Last week, Marco Ranaldi and Branko Milanovic published a piece about capitalist systems and income inequality in which they try to determine the relationship between income-factor concentration (IFC) and overall inequality.
IFC is a novel concept developed by Ranaldi that works as follows:
The income-factor concentration index is at the maximum when individuals at the top and at the bottom of the total income distribution earn two different types of income, and minimal when each individual has the same shares of capital and labour income. When the income-factor concentration index is close to one (maximal value), compositional inequality is high, and a society can be associated to classical capitalism. When the index is close to zero, compositional inequality is low and a society can be seen as homoploutic capitalism. Liberal capitalism would lie in-between
Put simply, the IFC measure attempts to distinguish between a society where the bottom labors and the top owns (classical capitalism) and a society where the bottom and top both labor and own in similar proportions to their income (homoploutic capitalism), as well as all the gradations in between.
In order to determine how countries fare under this measure, the authors use the household income surveys provided by the Luxembourg Income Study (LIS). The LIS microdata distinguishes between labor income and capital income and therefore allows researchers to determine how much of each type of income composes the overall incomes of the top and bottom in each country.
This is an interesting exercise, but I do not think it will actually produce the kind of information necessary to accurately taxonomize the economic systems of different countries.
The Problem
The main problem with this approach is that it ignores the capital income that is received by governments and other non-household entities. Insofar as public ownership of capital has historically been one of the main strategies for escaping “classical capitalism,” any measure that does not capture that dynamic will fall short of what the IFC seeks to accomplish.
To understand the nature of this problem, imagine a society in which the nation’s capital stock is entirely owned by the top one percent of individuals. This society would have a very high IFC because capital income would make up a large share of the income of the top one percent while making up none of the income of the bottom 99 percent.
From that starting point, now imagine that the government brings half of the nation’s capital stock into public ownership. This would halve the amount of capital income flowing to the top one percent but would have no effect on the concentration of capital income as defined by the IFC because the top one percent of individuals would still receive all of the capital income that is being paid directly to households.
Any measure of capital income inequality that does not change in response to the nationalization of half of the nation’s capital stock is obviously not suited to the task at hand.

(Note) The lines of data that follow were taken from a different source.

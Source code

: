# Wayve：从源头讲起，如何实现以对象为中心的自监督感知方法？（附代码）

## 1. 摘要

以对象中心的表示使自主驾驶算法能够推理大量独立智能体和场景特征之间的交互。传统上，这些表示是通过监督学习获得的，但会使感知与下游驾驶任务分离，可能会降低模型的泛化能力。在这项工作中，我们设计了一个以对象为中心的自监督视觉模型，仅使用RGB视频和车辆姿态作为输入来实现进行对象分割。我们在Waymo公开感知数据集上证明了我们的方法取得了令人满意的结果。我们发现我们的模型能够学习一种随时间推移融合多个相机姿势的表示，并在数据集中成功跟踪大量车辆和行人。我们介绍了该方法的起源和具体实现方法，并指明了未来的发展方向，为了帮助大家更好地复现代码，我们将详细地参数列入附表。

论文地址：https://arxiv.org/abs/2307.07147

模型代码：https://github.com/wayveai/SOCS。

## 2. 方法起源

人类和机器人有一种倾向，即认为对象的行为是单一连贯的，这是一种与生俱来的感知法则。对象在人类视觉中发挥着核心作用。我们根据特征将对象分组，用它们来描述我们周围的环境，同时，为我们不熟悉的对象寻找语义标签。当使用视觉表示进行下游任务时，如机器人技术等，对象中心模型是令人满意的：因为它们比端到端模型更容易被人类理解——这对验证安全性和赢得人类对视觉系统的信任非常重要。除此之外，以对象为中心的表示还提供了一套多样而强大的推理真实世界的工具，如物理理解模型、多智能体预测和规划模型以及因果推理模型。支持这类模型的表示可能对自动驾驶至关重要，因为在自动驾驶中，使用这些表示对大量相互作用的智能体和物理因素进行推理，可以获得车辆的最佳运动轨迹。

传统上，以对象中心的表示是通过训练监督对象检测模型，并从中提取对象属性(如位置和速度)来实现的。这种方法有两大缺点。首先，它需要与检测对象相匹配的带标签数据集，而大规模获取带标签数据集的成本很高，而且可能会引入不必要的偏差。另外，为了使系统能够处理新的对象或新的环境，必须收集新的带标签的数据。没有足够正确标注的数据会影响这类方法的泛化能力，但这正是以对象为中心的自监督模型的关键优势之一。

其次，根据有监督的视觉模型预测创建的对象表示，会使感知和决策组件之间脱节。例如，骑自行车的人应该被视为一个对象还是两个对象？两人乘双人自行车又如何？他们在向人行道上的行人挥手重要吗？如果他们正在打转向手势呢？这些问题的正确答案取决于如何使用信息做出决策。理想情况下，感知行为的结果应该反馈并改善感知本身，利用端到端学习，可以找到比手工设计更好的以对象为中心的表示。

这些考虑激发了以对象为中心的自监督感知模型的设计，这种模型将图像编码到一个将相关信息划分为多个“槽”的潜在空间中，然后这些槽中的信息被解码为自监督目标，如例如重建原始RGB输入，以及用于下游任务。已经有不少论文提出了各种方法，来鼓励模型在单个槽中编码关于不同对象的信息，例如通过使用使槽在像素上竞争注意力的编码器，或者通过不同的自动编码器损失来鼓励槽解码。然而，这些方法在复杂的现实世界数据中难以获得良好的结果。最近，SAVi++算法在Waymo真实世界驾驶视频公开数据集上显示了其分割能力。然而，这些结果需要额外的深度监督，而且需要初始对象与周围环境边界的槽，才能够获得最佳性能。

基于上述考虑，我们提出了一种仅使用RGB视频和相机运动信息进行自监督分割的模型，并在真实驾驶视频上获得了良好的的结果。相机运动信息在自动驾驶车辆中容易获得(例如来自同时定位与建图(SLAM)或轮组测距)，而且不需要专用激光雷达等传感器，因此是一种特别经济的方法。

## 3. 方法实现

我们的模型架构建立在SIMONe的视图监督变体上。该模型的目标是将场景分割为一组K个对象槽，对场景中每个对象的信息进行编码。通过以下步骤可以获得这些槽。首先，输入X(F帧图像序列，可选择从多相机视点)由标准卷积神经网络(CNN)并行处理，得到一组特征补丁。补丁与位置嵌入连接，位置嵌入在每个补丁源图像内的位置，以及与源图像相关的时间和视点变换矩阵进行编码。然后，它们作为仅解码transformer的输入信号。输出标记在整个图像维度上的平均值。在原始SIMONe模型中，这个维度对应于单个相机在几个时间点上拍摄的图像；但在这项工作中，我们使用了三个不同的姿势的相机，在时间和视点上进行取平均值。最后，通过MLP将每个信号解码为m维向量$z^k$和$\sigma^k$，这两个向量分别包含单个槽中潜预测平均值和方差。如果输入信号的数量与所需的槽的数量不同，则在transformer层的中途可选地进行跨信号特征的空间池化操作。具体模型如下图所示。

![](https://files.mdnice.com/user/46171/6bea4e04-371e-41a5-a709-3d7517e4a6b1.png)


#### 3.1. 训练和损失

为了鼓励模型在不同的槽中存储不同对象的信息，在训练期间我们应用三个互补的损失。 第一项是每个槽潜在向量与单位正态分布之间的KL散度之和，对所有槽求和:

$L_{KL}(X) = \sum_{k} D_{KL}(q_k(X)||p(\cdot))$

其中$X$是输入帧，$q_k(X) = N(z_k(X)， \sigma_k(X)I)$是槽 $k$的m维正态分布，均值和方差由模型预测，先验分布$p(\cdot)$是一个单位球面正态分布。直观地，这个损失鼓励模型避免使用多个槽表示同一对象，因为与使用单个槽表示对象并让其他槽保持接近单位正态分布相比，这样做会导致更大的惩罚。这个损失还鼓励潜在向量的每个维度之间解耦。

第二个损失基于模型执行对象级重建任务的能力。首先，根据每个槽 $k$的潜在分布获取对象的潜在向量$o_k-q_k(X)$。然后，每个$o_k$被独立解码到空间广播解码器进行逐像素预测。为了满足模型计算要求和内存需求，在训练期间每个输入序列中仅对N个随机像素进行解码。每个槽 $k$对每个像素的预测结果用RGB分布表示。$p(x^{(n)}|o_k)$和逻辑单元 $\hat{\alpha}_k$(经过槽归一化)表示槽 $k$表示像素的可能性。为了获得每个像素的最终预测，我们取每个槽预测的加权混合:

This is not a purely hypothetical problem as countries really do have very different levels of public ownership. For example, in Norway, over half of the nation’s capital is owned by the government while, in the United States, the same number is less than zero, meaning that the government has more debt than assets.
Any reasonable comparison of these countries would conclude that Norway and Finland have gone much further away from “classical capitalism” than the United States has because both countries have much higher levels of public ownership than the US has. Yet the IFC scores of the various countries reported by Ranaldi and Milanovic tell us that Norway and Finland have far more capital income concentration than the US has and that they have higher capital income concentration than every other country in Western and Northern Europe.
This is not just wrong, but totally backwards. In an accounting that took into consideration public ownership of capital, Norway and Finland would probably have one of lowest levels of capital income concentration in the world.
The reason why I am writing this post is because I think public ownership of capital is one of the most overlooked topics in contemporary discussions of inequality. Unlike labor income, which can only be received by individuals, capital income can be received by anyone or anything. This is because it is completely detached from anything having to do with capital owners. Capital may be productive in some sense, but the people who own it are not, which is precisely why anyone can own it, including everyone collectively through an instrument like a democratically-elected government.
For this reason, bringing private capital into public ownership should be considered one of the easiest ways to cut down inequality in society. Building a social wealth fund like the one that Alaska has could quickly trim down wealth inequality in society while also providing new streams of government revenue that could be distributed in a vastly more equal way than capital income is currently distributed. Implicitly disregarding that strategy by adopting inequality measures that do not register public ownership of capital as reducing inequality is a big mistake.